Material provided ::
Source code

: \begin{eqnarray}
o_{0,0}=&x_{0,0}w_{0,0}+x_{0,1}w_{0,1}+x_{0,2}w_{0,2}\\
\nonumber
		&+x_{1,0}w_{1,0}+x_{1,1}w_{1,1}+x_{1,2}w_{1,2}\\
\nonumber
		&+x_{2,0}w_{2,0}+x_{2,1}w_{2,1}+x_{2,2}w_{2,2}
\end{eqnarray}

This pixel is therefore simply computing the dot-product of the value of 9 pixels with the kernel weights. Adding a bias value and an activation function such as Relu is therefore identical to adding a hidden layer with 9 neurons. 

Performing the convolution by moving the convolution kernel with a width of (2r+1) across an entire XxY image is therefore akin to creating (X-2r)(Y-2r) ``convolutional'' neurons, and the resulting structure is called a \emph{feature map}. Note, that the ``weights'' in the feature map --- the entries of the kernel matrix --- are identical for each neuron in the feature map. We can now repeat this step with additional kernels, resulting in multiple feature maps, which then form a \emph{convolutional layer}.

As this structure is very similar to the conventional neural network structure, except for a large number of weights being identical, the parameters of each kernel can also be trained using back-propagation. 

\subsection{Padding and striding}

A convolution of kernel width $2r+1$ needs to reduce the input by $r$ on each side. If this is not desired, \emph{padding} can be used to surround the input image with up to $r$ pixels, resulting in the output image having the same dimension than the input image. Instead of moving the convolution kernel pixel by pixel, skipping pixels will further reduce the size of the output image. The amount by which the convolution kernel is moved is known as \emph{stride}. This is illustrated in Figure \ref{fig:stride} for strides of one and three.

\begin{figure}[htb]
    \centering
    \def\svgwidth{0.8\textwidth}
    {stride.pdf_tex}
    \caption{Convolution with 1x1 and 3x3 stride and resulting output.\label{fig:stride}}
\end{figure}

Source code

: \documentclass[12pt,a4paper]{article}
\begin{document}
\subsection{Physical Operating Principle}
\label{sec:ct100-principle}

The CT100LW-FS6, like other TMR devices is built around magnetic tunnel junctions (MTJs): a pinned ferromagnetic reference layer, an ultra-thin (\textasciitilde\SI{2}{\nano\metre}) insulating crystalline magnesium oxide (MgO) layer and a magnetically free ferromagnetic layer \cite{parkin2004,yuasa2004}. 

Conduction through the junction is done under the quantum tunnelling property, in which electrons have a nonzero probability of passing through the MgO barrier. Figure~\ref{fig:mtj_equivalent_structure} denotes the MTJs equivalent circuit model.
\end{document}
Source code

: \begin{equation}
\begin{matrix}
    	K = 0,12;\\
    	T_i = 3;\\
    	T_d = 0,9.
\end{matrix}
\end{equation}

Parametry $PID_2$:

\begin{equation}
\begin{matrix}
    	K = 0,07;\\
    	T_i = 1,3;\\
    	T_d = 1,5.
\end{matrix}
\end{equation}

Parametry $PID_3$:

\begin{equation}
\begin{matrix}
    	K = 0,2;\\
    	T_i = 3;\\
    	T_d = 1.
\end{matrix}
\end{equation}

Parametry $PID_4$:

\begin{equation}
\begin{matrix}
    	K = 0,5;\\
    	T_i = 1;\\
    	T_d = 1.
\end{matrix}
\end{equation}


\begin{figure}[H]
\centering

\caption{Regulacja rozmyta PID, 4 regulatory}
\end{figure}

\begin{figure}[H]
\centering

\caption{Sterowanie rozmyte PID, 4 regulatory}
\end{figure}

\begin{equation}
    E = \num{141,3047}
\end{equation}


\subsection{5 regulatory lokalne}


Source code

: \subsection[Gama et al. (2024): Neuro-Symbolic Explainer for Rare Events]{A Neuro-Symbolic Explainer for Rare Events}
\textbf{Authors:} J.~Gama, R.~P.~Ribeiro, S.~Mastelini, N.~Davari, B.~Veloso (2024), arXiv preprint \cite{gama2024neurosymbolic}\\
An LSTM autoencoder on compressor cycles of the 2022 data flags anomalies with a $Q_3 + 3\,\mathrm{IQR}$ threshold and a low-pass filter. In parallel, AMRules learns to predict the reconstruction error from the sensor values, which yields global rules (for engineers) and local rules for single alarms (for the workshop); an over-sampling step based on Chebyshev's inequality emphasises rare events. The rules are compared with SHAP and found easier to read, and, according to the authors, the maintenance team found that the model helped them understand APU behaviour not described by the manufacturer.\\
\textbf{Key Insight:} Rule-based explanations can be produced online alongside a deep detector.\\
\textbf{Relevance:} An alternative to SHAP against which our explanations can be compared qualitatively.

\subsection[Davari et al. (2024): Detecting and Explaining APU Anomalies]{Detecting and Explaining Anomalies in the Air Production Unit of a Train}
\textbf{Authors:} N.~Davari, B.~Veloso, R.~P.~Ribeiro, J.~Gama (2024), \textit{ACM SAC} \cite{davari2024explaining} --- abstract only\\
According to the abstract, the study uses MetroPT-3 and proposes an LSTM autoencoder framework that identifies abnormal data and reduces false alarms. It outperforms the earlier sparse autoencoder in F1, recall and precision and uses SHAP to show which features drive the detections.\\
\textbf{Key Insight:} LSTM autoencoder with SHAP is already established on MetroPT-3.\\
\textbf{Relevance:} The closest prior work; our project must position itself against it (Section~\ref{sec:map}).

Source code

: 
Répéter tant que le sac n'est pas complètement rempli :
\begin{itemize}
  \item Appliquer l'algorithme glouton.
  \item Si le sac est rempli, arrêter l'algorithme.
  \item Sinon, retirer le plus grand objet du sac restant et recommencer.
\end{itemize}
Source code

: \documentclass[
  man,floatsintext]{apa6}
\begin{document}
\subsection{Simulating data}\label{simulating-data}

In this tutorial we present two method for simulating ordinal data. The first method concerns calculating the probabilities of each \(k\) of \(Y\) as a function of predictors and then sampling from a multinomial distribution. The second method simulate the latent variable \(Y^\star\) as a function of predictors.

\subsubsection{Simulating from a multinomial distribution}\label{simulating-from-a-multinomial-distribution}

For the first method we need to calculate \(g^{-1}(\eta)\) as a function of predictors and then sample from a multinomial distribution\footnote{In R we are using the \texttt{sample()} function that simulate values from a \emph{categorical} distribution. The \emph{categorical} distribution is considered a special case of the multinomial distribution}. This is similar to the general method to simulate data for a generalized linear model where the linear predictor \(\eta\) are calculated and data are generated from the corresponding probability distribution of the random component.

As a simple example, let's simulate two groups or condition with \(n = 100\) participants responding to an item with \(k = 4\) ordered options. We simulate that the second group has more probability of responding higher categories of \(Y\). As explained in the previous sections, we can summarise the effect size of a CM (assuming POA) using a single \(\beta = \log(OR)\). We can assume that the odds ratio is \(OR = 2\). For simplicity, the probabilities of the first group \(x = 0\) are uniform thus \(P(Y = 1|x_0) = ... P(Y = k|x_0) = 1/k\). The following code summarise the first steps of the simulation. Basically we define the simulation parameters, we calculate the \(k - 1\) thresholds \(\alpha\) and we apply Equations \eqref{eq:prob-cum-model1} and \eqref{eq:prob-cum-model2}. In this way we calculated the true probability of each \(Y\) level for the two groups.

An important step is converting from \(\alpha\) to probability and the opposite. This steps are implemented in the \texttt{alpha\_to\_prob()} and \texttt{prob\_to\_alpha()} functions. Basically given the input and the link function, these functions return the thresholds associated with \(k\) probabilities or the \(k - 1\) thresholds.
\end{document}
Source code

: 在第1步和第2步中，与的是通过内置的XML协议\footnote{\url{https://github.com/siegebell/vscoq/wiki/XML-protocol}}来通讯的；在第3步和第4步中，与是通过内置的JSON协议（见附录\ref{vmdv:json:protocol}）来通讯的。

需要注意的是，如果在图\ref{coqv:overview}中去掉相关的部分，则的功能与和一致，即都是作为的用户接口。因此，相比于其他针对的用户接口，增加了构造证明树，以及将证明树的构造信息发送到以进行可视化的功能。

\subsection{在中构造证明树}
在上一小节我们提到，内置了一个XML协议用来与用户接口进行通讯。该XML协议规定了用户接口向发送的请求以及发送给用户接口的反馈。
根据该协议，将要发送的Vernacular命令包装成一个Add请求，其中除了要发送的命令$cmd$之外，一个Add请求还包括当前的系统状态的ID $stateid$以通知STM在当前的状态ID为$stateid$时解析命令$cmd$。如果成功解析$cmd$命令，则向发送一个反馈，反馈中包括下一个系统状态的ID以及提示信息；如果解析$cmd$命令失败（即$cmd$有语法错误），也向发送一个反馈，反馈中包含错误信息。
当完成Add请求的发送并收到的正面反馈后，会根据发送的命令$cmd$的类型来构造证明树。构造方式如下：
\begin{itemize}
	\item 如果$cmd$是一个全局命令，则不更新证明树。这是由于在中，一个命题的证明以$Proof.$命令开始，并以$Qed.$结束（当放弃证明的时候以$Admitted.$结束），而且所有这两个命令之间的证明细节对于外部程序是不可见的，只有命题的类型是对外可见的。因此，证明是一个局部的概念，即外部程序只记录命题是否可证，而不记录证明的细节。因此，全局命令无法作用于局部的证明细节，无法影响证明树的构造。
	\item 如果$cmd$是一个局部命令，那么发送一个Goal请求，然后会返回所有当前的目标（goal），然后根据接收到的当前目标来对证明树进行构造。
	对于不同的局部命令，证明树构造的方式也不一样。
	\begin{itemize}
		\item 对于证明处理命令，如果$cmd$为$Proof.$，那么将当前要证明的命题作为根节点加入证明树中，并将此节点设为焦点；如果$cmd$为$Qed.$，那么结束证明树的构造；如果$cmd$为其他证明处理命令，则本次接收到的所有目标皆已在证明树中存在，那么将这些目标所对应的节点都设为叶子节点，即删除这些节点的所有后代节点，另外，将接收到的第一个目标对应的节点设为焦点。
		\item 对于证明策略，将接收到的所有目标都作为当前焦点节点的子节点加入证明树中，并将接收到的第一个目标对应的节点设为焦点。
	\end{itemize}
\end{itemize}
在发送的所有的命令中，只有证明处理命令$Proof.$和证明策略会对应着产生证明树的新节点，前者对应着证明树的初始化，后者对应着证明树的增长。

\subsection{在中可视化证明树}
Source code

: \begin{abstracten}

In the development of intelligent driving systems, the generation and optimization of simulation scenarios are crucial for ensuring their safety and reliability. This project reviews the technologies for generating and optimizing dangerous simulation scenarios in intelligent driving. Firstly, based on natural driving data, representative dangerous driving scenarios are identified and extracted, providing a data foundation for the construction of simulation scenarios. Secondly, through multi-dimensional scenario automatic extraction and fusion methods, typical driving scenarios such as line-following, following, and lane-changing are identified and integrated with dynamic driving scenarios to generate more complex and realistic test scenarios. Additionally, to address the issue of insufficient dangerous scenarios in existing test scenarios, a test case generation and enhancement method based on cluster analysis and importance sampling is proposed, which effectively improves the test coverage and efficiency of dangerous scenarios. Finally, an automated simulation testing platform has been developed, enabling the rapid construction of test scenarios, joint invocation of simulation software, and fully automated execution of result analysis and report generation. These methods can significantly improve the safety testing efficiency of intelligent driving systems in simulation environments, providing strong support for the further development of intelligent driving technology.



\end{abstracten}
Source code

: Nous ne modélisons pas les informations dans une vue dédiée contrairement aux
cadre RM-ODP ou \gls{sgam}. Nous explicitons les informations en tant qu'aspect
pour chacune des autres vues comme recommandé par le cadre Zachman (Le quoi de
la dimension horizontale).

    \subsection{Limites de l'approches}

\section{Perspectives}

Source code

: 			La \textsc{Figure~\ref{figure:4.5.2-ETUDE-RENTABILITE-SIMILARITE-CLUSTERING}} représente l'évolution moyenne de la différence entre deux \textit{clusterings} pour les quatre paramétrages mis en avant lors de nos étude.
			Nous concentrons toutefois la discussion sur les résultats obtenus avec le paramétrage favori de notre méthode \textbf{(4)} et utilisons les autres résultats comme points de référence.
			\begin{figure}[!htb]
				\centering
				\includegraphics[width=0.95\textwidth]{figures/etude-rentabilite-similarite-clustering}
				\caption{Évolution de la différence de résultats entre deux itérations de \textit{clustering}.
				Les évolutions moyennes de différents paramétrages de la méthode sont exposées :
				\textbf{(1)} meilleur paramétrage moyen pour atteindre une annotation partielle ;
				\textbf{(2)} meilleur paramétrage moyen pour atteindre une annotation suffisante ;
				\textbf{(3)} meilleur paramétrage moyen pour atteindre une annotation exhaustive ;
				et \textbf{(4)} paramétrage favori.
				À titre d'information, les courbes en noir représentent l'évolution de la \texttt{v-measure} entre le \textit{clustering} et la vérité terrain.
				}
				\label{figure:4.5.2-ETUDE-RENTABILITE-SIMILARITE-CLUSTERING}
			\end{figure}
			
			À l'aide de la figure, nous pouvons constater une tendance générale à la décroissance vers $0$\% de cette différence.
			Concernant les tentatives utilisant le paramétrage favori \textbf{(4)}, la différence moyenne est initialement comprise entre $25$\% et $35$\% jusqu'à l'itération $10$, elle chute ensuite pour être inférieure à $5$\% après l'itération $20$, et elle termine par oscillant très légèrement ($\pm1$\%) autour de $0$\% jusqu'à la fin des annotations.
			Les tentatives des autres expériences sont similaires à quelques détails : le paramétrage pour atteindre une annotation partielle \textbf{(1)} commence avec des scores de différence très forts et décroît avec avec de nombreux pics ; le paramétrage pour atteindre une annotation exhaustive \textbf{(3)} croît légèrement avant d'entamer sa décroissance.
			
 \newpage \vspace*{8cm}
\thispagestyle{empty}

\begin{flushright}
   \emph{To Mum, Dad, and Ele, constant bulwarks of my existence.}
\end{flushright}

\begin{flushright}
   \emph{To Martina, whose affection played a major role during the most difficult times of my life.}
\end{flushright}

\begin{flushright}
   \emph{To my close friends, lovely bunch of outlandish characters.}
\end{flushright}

Your task :: Set down the lines above as they stand, starting with the first line and ending with the line that contains "This pixel is".

Response for this exercise ::
Source code

: \begin{eqnarray}
o_{0,0}=&x_{0,0}w_{0,0}+x_{0,1}w_{0,1}+x_{0,2}w_{0,2}\\
\nonumber
		&+x_{1,0}w_{1,0}+x_{1,1}w_{1,1}+x_{1,2}w_{1,2}\\
\nonumber
		&+x_{2,0}w_{2,0}+x_{2,1}w_{2,1}+x_{2,2}w_{2,2}
\end{eqnarray}

This pixel is therefore simply computing the dot-product of the value of 9 pixels with the kernel weights. Adding a bias value and an activation function such as Relu is therefore identical to adding a hidden layer with 9 neurons. 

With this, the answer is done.